Materials provided:
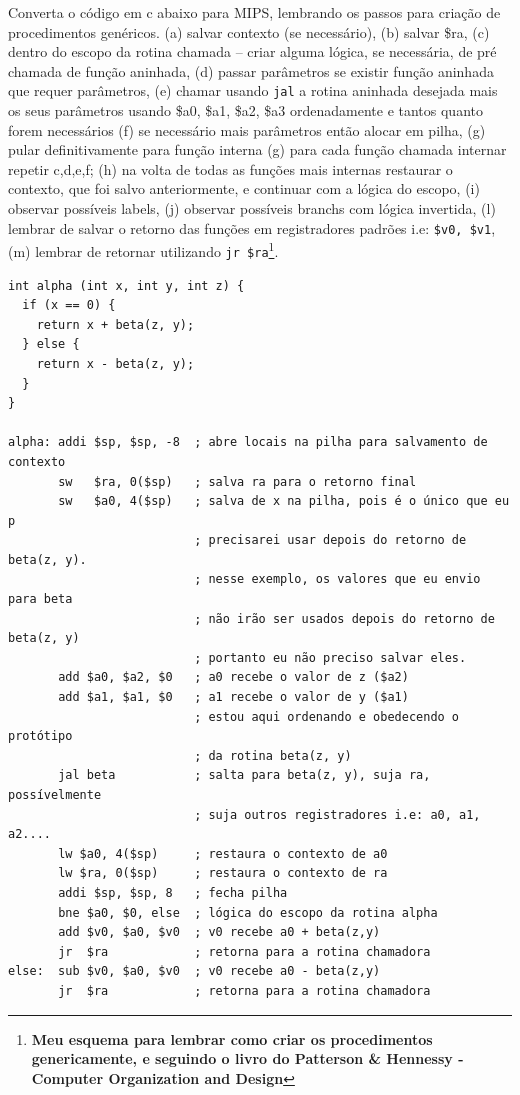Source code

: \documentclass{article}
\begin{document}
Converta o código em c abaixo para MIPS, lembrando os passos para criação de 
procedimentos genéricos. (a) salvar contexto (se necessário), (b) salvar \$ra, 
(c) dentro do escopo da rotina chamada -- criar alguma lógica, se necessária, 
de pré chamada de função aninhada, (d) passar parâmetros se existir função 
aninhada que requer parâmetros, (e) chamar usando \verb|jal| a rotina aninhada 
desejada mais os seus parâmetros usando \$a0, \$a1, \$a2, \$a3 ordenadamente e 
tantos quanto forem necessários (f) se necessário mais parâmetros então alocar 
em pilha, (g) pular definitivamente para função interna (g) para cada função 
chamada internar repetir c,d,e,f; (h) na volta de todas as funções mais 
internas restaurar o contexto, que foi salvo anteriormente, e continuar com a 
lógica do escopo, (i) observar possíveis labels, (j) observar possíveis branchs 
com lógica invertida, (l) lembrar de salvar o retorno das funções em 
registradores padrões i.e: \verb|$v0, $v1|, (m) lembrar de retornar utilizando 
\verb|jr $ra|\footnote{\textbf{Meu esquema para lembrar como criar os 
procedimentos genericamente, e seguindo o livro do Patterson \& Hennessy - 
Computer Organization and Design}}.

\begin{verbatim}
int alpha (int x, int y, int z) {
  if (x == 0) {
    return x + beta(z, y);
  } else {
    return x - beta(z, y);
  }
}

alpha: addi $sp, $sp, -8  ; abre locais na pilha para salvamento de contexto
       sw   $ra, 0($sp)   ; salva ra para o retorno final
       sw   $a0, 4($sp)   ; salva de x na pilha, pois é o único que eu p
                          ; precisarei usar depois do retorno de beta(z, y).
                          ; nesse exemplo, os valores que eu envio para beta
                          ; não irão ser usados depois do retorno de beta(z, y)
                          ; portanto eu não preciso salvar eles.
       add $a0, $a2, $0   ; a0 recebe o valor de z ($a2)
       add $a1, $a1, $0   ; a1 recebe o valor de y ($a1)
                          ; estou aqui ordenando e obedecendo o protótipo
                          ; da rotina beta(z, y)
       jal beta           ; salta para beta(z, y), suja ra, possívelmente
                          ; suja outros registradores i.e: a0, a1, a2....
       lw $a0, 4($sp)     ; restaura o contexto de a0
       lw $ra, 0($sp)     ; restaura o contexto de ra
       addi $sp, $sp, 8   ; fecha pilha
       bne $a0, $0, else  ; lógica do escopo da rotina alpha
       add $v0, $a0, $v0  ; v0 recebe a0 + beta(z,y)
       jr  $ra            ; retorna para a rotina chamadora
else:  sub $v0, $a0, $v0  ; v0 recebe a0 - beta(z,y)
       jr  $ra            ; retorna para a rotina chamadora
\end{verbatim}
\end{document}
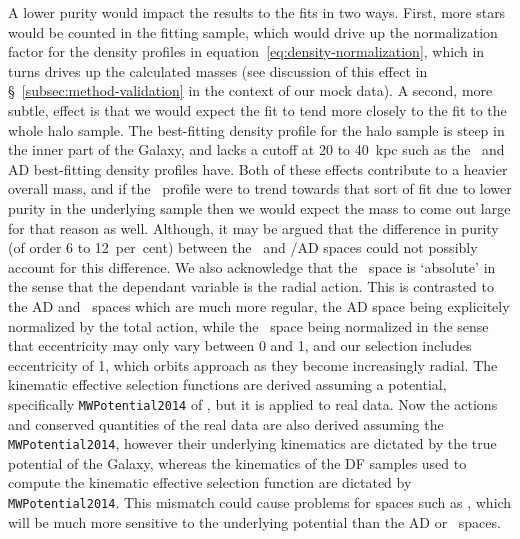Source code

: A lower purity would impact the results to the fits in two ways. First, more stars would be counted in the fitting sample, which would drive up the normalization factor for the density profiles in equation~\eqref{eq:density-normalization}, which in turns drives up the calculated masses (see discussion of this effect in \S~\ref{subsec:method-validation} in the context of our mock data). A second, more subtle, effect is that we would expect the fit to tend more closely to the fit to the whole halo sample. The best-fitting density profile for the halo sample is steep in the inner part of the Galaxy, and lacks a cutoff at 20 to 40~kpc such as the \eLz\ and AD best-fitting density profiles have. Both of these effects contribute to a heavier overall mass, and if the \JRLz\ profile were to trend towards that sort of fit due to lower purity in the underlying sample then we would expect the mass to come out large for that reason as well. Although, it may be argued that the difference in purity (of order 6 to 12~per~cent) between the \JRLz\ and \eLz/AD spaces could not possibly account for this difference. We also acknowledge that the \JRLz\ space is `absolute' in the sense that the dependant variable is the radial action. This is contrasted to the AD and \eLz\ spaces which are much more regular, the AD space being explicitely normalized by the total action, while the \eLz\ space being normalized in the sense that eccentricity may only vary between 0 and 1, and our selection includes eccentricity of 1, which orbits approach as they become increasingly radial. The kinematic effective selection functions are derived assuming a potential, specifically \texttt{MWPotential2014} of \textcite{bovy15}, but it is applied to real data. Now the actions and conserved quantities of the real data are also derived assuming the \texttt{MWPotential2014}, however their underlying kinematics are dictated by the true potential of the Galaxy, whereas the kinematics of the DF samples used to compute the kinematic effective selection function are dictated by \texttt{MWPotential2014}. This mismatch could cause problems for spaces such as \JRLz, which will be much more sensitive to the underlying potential than the AD or \eLz\ spaces.


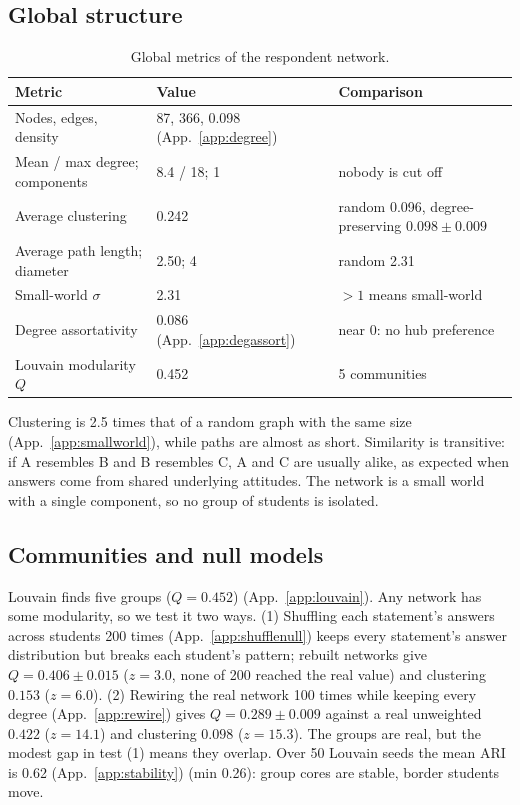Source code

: \documentclass[10pt,a4paper]{article}
\newcommand{\app}[1]{(App.~\ref{app:#1})}\setlength{\columnsep}{14pt}
\begin{document}
\subsection{Global structure}
\begin{table}[H]\centering\small
\begin{tabular}{lll}\toprule
Metric & Value & Comparison\\\midrule
Nodes, edges, density & 87, 366, 0.098 \app{degree} & \\
Mean / max degree; components & 8.4 / 18; 1 & nobody is cut off\\
Average clustering & 0.242 & random 0.096, degree-preserving $0.098\pm0.009$\\
Average path length; diameter & 2.50; 4 & random 2.31\\
Small-world $\sigma$ & 2.31 & $>1$ means small-world\\
Degree assortativity & 0.086 \app{degassort} & near 0: no hub preference\\
Louvain modularity $Q$ & 0.452 & 5 communities\\\bottomrule
\end{tabular}\caption{Global metrics of the respondent network.}\end{table}

Clustering is 2.5 times that of a random graph with the same size \app{smallworld}, while paths are almost as short. Similarity is transitive: if A resembles B and B resembles C, A and C are usually alike, as expected when answers come from shared underlying attitudes. The network is a small world with a single component, so no group of students is isolated.

\subsection{Communities and null models}
Louvain finds five groups ($Q=0.452$) \app{louvain}. Any network has some modularity, so we test it two ways. (1) Shuffling each statement's answers across students 200 times \app{shufflenull} keeps every statement's answer distribution but breaks each student's pattern; rebuilt networks give $Q=0.406\pm0.015$ ($z=3.0$, none of 200 reached the real value) and clustering $0.153$ ($z=6.0$). (2) Rewiring the real network 100 times while keeping every degree \app{rewire} gives $Q=0.289\pm0.009$ against a real unweighted $0.422$ ($z=14.1$) and clustering $0.098$ ($z=15.3$). The groups are real, but the modest gap in test (1) means they overlap. Over 50 Louvain seeds the mean ARI is 0.62 \app{stability} (min 0.26): group cores are stable, border students move.
\end{document}

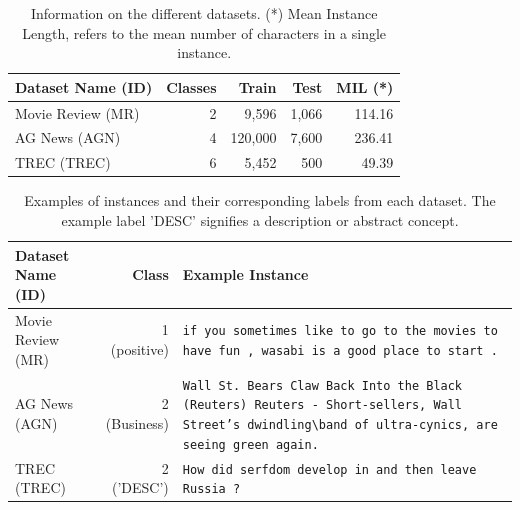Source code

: \documentclass[english,bachelor,ul]{webisthesis} %
\begin{document}
\begin{table}[p]%
    \centering
    \setlength{\tabcolsep}{16pt} %
    \begin{tabular}{@{}lrrrr@{}} %
        \toprule
        \bfseries Dataset Name \scriptsize (ID) & \bfseries Classes & \bfseries Train & \bfseries Test & \bfseries MIL (*) \\
        \midrule
        Movie Review \scriptsize (MR) & 2 & 9,596 & 1,066 & 114.16 \\
        AG News \scriptsize (AGN) & 4 & 120,000 & 7,600 &  236.41 \\
        TREC \scriptsize (TREC) & 6 & 5,452 & 500 & 49.39 \\
        \bottomrule
    \end{tabular}
    \caption{Information on the different datasets. (*) Mean Instance Length, refers to the mean number of characters in a single instance.}
  \label{dataset-table}%
\end{table}

\begin{table}[htbp]
    \centering
    \renewcommand{\arraystretch}{1.5}
    \begin{tabular}{@{}lrp{7cm}@{}} 
        \toprule
        \textbf{Dataset Name} \scriptsize (ID) & \textbf{Class} & \textbf{Example Instance} \\
        \midrule
        Movie Review \scriptsize (MR) & 1 (positive) & \texttt{if you sometimes like to go to the movies to have fun , wasabi is a good place to start .} \\
        AG News \scriptsize (AGN) & 2  (Business) & \texttt{Wall St. Bears Claw Back Into the Black (Reuters) Reuters - Short-sellers, Wall Street's dwindling\textbackslash band of ultra-cynics, are seeing green again.} \\
        TREC \scriptsize (TREC) & 2 ('DESC') & \texttt{How did serfdom develop in and then leave Russia ?} \\
        \bottomrule
    \end{tabular}
    \caption{Examples of instances and their corresponding labels from each dataset. The example label 'DESC' signifies a description or abstract concept.}
    \label{tab:dataset-instances}
\end{table}
\end{document}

Task brief: Only the lines above starting at the line that holds "return x - beta(z, y);" and ending at the line that holds "único que eu p" are to be repeated, exactly and in full.

Response:
    return x - beta(z, y);
  }
}

alpha: addi $sp, $sp, -8  ; abre locais na pilha para salvamento de contexto
       sw   $ra, 0($sp)   ; salva ra para o retorno final
       sw   $a0, 4($sp)   ; salva de x na pilha, pois é o único que eu p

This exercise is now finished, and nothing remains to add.